昨今、デジタライゼーションやデジタルトランスフォーメーション(DX)などのニュースや記事が巷を賑わせていて、データの活用に関する話題を耳にしない日は少ないでしょう。私が日々、クライアント企業様のBIツールのご導入や定着化をご支援する中でも、「DXはいずれ取り組むべき課題」ではなく「今向き合う課題」であるという危機感を抱く企業も少なくなくないと感じます。
デジタライゼーションやDXを進めるにあたって、社内に分散するデータを収集し、可視化&分析し、意思決定&アクションするといった「データ活用のプロジェクト化」を行うことは、成功に欠かせない重要なステップです。そのため、日々多くの企業や組織でデータ活用プロジェクトが推進されています。
データ活用プロジェクトでは、データを統合して簡単に可視化でき、かつシームレスに分析して次のアクションにつなげらるれるBIツールをいかにうまく活用するかがポイントとなります。
そのBIツールを活用するにあたり、可視化や機械学習などで分析の対象となるデータのあり方は、データ活用プロジェクトの推進に大きく影響してきます。

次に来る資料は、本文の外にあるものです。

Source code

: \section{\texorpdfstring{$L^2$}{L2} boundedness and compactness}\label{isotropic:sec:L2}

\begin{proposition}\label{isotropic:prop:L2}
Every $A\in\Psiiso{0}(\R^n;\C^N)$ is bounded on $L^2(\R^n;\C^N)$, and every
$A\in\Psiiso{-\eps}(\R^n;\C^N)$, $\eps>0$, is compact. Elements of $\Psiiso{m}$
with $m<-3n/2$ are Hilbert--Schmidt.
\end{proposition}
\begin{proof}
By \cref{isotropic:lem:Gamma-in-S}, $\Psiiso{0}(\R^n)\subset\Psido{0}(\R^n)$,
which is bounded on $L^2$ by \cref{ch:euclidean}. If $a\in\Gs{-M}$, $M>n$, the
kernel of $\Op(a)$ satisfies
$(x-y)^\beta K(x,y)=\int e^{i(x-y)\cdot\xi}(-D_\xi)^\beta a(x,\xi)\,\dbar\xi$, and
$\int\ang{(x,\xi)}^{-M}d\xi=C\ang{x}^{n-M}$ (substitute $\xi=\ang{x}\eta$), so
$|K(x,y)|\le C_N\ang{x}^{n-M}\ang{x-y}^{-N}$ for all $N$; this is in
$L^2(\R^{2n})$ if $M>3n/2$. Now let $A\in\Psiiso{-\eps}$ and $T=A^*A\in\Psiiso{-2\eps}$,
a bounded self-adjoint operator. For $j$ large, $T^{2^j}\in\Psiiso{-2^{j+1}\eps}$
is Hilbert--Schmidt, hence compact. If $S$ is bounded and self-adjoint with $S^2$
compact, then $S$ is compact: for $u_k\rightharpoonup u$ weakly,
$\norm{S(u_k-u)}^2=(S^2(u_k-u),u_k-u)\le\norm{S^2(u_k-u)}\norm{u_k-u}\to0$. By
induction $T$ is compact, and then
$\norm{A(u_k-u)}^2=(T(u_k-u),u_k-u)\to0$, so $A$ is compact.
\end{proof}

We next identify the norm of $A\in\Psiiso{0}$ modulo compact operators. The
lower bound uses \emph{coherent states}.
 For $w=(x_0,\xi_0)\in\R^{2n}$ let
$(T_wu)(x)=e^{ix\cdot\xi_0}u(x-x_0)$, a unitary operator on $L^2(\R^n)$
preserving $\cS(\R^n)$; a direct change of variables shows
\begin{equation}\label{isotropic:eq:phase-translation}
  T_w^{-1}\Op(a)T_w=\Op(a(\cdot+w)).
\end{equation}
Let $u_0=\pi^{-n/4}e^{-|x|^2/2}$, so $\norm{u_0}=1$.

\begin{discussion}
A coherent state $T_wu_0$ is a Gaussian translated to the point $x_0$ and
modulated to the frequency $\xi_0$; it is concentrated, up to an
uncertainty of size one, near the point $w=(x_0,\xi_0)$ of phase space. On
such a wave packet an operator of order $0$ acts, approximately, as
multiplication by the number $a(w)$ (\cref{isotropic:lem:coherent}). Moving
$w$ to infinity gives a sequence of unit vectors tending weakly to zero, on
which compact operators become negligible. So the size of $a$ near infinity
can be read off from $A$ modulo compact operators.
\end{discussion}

ではなぜ、データのあり方がプロジェクトの推進に影響を及ぼすのでしょうか。BIツールを用いたデータ活用プロジェクトにおいては、”データの準備 → 可視化 or 分析 → 新たな可視化 or 分析対象の発見 → データの準備 → …” といったサイクルを繰り返して行きますが、データはプロジェクトの一番最初に準備する、言わば基盤です。ここを疎かにしてしまうと、仕切り直しが多くなるため、結果的にプロジェクトを推進するスピードが遅くなります。
逆にデータがきちんと活用できるように整っていると進行がスムーズになり、プロジェクトを回すサイクルも速くなります。
本記事では、プロジェクトの進行がスムーズになるように「データ活用のためのデータのあり方」のベストプラクティスをいくつかご紹介します。
ワイド型データは活用に不向き
まずは2種類のデータの持ち方、ワイド型データとロング型データについてです。ワイド型データとは、新しい情報が行ではなく列としてテーブルに追加され、横に伸びていくものです。ExcelやGoogle スプレッドシートなどテーブルそのものを完成形として扱う場合は、視認性が良いのでワイド型のデータ形式がよく使われています。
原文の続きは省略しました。